(Source texts of formatted documents)

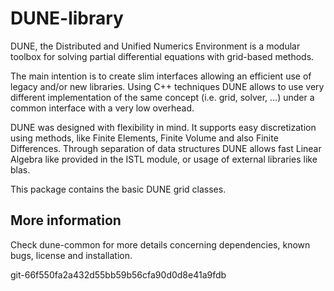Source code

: <!--
SPDX-FileCopyrightText: Copyright © DUNE Project contributors, see file LICENSE.md in module root
SPDX-License-Identifier: LicenseRef-GPL-2.0-only-with-DUNE-exception
-->

DUNE-library
============

DUNE, the Distributed and Unified Numerics Environment is a modular toolbox
for solving partial differential equations with grid-based methods.

The main intention is to create slim interfaces allowing an efficient use of
legacy and/or new libraries. Using C++ techniques DUNE allows to use very
different implementation of the same concept (i.e. grid, solver, ...) under
a common interface with a very low overhead.

DUNE was designed with flexibility in mind. It supports easy discretization
using methods, like Finite Elements, Finite Volume and also Finite
Differences. Through separation of data structures DUNE allows fast Linear
Algebra like provided in the ISTL module, or usage of external libraries
like blas.

This package contains the basic DUNE grid classes.

More information
----------------

Check dune-common for more details concerning dependencies, known bugs,
license and installation.


git-66f550fa2a432d55bb59b56cfa90d0d8e41a9fdb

GOAL OF THE EXERCISE: Locate the lines above that contain "allows" and copy them.

RESPONSE BELOW:
legacy and/or new libraries. Using C++ techniques DUNE allows to use very
Differences. Through separation of data structures DUNE allows fast Linear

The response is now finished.